Rob first came to our attention back in 2021 and has been producing thoughtful solargraphy work ever since. One early project used a Solarcan to create a six-month rooftop solargraph, looking out across his roof towards the neighbouring houses. Like much of Rob’s work, it has that lovely mixture of experiment, observation and domestic landscape, the Sun’s path drawn across the everyday world.

He has also explored what happens when Solarcan meets other analogue photographic processes. In one project, Rob took a Solarcan image and turned it into a cyanotype through contact printing. It is a beautiful idea: one slow photographic process feeding into another. Solargraphy and cyanotype both reward patience, and Rob’s combination of the two feels completely natural.

Then there are Rob’s Rooftop Movies projects, which are some of our favourites.

With permission from the venue, Rob installed cameras around the Rooftop Movies cinema in Perth, using a mixture of Pucks, Solarcans and home-built pinhole cameras to capture the Sun’s path over the venue. These images are not just solargraphs; they are records of a place. Signs, structures, shadows, rooftops, projection spaces and public architecture all become part of the final image.

That generosity is a big part of why Rob deserves this recognition. He has always been kind, thoughtful and gentlemanly in the way he shares his work online. He posts his results, explains his methods, talks about what worked and what didn’t, and helps other people understand the process behind the image.

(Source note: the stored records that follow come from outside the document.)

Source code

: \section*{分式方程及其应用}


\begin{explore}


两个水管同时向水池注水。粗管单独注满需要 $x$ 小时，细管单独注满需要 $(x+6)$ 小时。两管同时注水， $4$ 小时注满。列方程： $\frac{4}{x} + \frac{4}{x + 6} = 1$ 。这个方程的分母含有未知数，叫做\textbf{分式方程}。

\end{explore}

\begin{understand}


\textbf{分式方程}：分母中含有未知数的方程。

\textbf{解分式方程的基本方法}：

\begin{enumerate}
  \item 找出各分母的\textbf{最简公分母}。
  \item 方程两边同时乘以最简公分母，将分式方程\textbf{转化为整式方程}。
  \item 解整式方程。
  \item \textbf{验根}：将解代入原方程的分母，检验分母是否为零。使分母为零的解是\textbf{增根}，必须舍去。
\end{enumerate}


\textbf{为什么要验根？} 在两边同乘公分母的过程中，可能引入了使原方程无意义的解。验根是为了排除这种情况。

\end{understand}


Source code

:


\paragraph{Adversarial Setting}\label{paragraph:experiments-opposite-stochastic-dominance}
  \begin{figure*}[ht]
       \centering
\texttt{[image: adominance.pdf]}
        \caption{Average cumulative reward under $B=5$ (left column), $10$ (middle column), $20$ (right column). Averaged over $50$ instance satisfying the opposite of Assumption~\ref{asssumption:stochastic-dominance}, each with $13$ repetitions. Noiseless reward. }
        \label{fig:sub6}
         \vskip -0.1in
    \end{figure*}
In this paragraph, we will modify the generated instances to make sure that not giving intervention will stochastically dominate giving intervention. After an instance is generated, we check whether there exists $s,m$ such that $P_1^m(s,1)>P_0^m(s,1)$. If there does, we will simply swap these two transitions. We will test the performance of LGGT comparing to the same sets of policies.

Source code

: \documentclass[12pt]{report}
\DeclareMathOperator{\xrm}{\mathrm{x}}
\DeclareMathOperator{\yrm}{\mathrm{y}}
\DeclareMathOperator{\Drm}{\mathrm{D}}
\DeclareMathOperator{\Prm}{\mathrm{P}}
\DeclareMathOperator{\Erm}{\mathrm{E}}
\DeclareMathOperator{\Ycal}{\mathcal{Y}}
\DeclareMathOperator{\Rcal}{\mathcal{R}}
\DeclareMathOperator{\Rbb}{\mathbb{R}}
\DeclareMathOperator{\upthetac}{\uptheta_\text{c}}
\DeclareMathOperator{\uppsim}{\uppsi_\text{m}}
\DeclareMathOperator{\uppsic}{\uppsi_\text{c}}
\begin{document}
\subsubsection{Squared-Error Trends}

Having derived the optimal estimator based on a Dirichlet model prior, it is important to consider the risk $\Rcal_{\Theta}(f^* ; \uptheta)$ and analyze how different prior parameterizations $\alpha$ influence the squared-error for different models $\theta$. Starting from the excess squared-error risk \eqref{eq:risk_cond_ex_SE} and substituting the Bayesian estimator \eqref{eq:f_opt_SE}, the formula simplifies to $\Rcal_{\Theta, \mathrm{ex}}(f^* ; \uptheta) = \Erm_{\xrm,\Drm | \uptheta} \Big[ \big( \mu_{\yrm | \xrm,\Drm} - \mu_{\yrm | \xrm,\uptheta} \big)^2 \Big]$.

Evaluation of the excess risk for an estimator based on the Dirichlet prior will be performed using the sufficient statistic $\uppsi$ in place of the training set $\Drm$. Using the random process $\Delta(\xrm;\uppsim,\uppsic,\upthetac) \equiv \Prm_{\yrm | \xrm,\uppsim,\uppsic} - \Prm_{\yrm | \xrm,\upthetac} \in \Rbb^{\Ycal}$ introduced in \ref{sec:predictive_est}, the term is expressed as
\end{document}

Rob also runs his own blog, which we strongly encourage you to visit. It is full of solargraphy notes, experiments, project write-ups and useful information for anyone interested in slow photography, pinhole cameras or simply watching the Sun draw itself across photographic paper.

For the Astrofest achievement, the Rooftop Movies series, the cyanotype experiments, the long-running documentation, and the generous way he shares his work with the community, Rob Masters is exactly the sort of person the Solarcan Super User badge was made for.

Rob, congratulations.

A shiny golden Solarcan Super User pin is now on its way to Australia. It cannot be bought, only earned, and you have most certainly earned it.